NBCUniversal, Target Team With Will Packer On ‘Scene In Color’ Film Series Spotlighting BIPOC Voices
As NBCUniversal starts its summer movie nights across its linear and digital portfolio, it has launched a partnership with Target and producer Will Packer that aims to spotlight BIPOC creators.
The Scene in Color Film Series will be hosted by Packer, whose many credits include Girls Trip. and Straight Outta Compton. It will feature shorts by three emerging Black filmmakers, Addison Wright, Ewurakua Dawson-Amoah, and Kristian King.
The trio of shorts will play during movie nights on Bravo, Syfy and USA as well as digital properties like the NBC One App, Rotten Tomatoes, and Fandango Movieclips; and on streaming service Peacock. On the cable networks, commercial time during the movie airings will be reduced by 25 to 35 minutes, NBCU said.

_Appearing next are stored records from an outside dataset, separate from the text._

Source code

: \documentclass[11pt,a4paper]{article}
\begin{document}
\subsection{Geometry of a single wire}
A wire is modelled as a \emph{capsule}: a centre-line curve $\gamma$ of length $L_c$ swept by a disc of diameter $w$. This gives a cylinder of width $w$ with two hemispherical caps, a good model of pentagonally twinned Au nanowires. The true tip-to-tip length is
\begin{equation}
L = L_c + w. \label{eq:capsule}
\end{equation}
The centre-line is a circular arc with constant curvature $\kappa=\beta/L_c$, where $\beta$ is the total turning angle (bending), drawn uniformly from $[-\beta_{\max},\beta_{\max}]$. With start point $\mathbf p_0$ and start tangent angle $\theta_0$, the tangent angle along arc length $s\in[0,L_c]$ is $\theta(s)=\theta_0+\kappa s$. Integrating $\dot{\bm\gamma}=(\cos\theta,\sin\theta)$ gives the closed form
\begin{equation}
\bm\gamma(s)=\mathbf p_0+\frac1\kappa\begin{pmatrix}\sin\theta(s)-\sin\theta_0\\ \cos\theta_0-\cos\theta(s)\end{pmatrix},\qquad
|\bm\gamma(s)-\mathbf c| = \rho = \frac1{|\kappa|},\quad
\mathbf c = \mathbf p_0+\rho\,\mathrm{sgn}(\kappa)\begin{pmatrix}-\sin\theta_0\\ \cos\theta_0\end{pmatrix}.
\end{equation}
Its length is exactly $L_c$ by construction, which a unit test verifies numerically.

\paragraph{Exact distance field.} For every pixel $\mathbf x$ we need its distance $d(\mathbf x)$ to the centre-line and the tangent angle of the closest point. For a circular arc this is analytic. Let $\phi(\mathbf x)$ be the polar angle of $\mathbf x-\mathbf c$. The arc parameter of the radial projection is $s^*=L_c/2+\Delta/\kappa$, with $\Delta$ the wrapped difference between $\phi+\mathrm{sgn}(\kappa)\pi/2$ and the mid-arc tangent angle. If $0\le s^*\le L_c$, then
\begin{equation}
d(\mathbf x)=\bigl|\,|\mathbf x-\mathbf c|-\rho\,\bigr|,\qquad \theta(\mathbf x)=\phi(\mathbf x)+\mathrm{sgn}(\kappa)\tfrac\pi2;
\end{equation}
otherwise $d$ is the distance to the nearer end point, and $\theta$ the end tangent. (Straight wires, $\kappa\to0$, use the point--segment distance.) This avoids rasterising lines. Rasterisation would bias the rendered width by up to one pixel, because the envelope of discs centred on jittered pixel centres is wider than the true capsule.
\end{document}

In addition to the unprecedented airtime, filmmakers will get the chance to work alongside NBCU creative executives to develop a TV pilot script. With a grant from Target, Packer will also continue to mentor the filmmakers.
Miguel Rodriguez, SVP, Production Operations, Creative Partnerships, Advertising & Partnerships and Steven Rummer, SVP, Strategy and Creative Partnerships, Advertising & Partnerships, detailed the initiative in a blog post. “Multicultural content—from the shows that air in our primetime, to the ad creative that serves as a connective tissue for the viewing experience, to the connections our own NBCU family members have both in front of and behind the camera—has the power to shape conversations, influence culture, and change our world for the better,” they wrote. “And we’re committed to helping the next generation of artists create even more of it.”
In her film, Hiplet: Because We Can, Wright focuses on Black ballerinas who blend hip-hop with classical pointe. Dawson-Amoah’s To the Girl that Looks Like Me shows Black women that there is space for them in the media industry. King’s semi-autobiographical Twice As Good centers on an over-achiever readying to chart her own path.
Rodriguez and Rummer said the three filmmakers were chosen after an “intensive search through forums and online film festivals for rising BIPOC talent.”